* _WHAT TO DO_
Consider the entries given below. Count the lines that include "Kostenempfängern" and give only the count.

* _DATA PROVIDED_
####

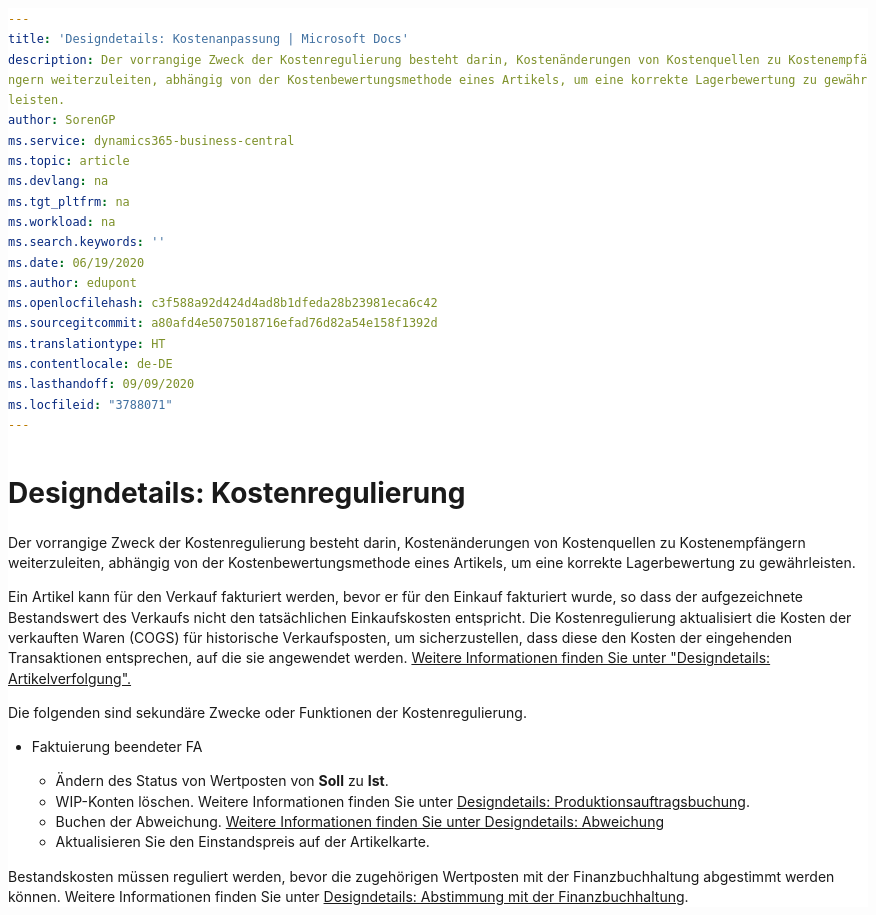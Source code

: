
 ```yaml
---
title: 'Designdetails: Kostenanpassung | Microsoft Docs'
description: Der vorrangige Zweck der Kostenregulierung besteht darin, Kostenänderungen von Kostenquellen zu Kostenempfängern weiterzuleiten, abhängig von der Kostenbewertungsmethode eines Artikels, um eine korrekte Lagerbewertung zu gewährleisten.
author: SorenGP
ms.service: dynamics365-business-central
ms.topic: article
ms.devlang: na
ms.tgt_pltfrm: na
ms.workload: na
ms.search.keywords: ''
ms.date: 06/19/2020
ms.author: edupont
ms.openlocfilehash: c3f588a92d424d4ad8b1dfeda28b23981eca6c42
ms.sourcegitcommit: a80afd4e5075018716efad76d82a54e158f1392d
ms.translationtype: HT
ms.contentlocale: de-DE
ms.lasthandoff: 09/09/2020
ms.locfileid: "3788071"
---
```

# <a name="design-details-cost-adjustment"></a>Designdetails: Kostenregulierung

Der vorrangige Zweck der Kostenregulierung besteht darin, Kostenänderungen von Kostenquellen zu Kostenempfängern weiterzuleiten, abhängig von der Kostenbewertungsmethode eines Artikels, um eine korrekte Lagerbewertung zu gewährleisten.  

Ein Artikel kann für den Verkauf fakturiert werden, bevor er für den Einkauf fakturiert wurde, so dass der aufgezeichnete Bestandswert des Verkaufs nicht den tatsächlichen Einkaufskosten entspricht. Die Kostenregulierung aktualisiert die Kosten der verkauften Waren (COGS) für historische Verkaufsposten, um sicherzustellen, dass diese den Kosten der eingehenden Transaktionen entsprechen, auf die sie angewendet werden. [Weitere Informationen finden Sie unter "Designdetails: Artikelverfolgung".](design-details-item-application.md)  

Die folgenden sind sekundäre Zwecke oder Funktionen der Kostenregulierung.  

* Faktuierung beendeter FA  

  * Ändern des Status von Wertposten von **Soll** zu **Ist**.  
  * WIP-Konten löschen. Weitere Informationen finden Sie unter [Designdetails: Produktionsauftragsbuchung](design-details-production-order-posting.md).  
  * Buchen der Abweichung. [Weitere Informationen finden Sie unter Designdetails: Abweichung](design-details-variance.md)  
  * Aktualisieren Sie den Einstandspreis auf der Artikelkarte.  

Bestandskosten müssen reguliert werden, bevor die zugehörigen Wertposten mit der Finanzbuchhaltung abgestimmt werden können. Weitere Informationen finden Sie unter [Designdetails: Abstimmung mit der Finanzbuchhaltung](design-details-reconciliation-with-the-general-ledger.md).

####

* _REPLY TO THE EXERCISE_
2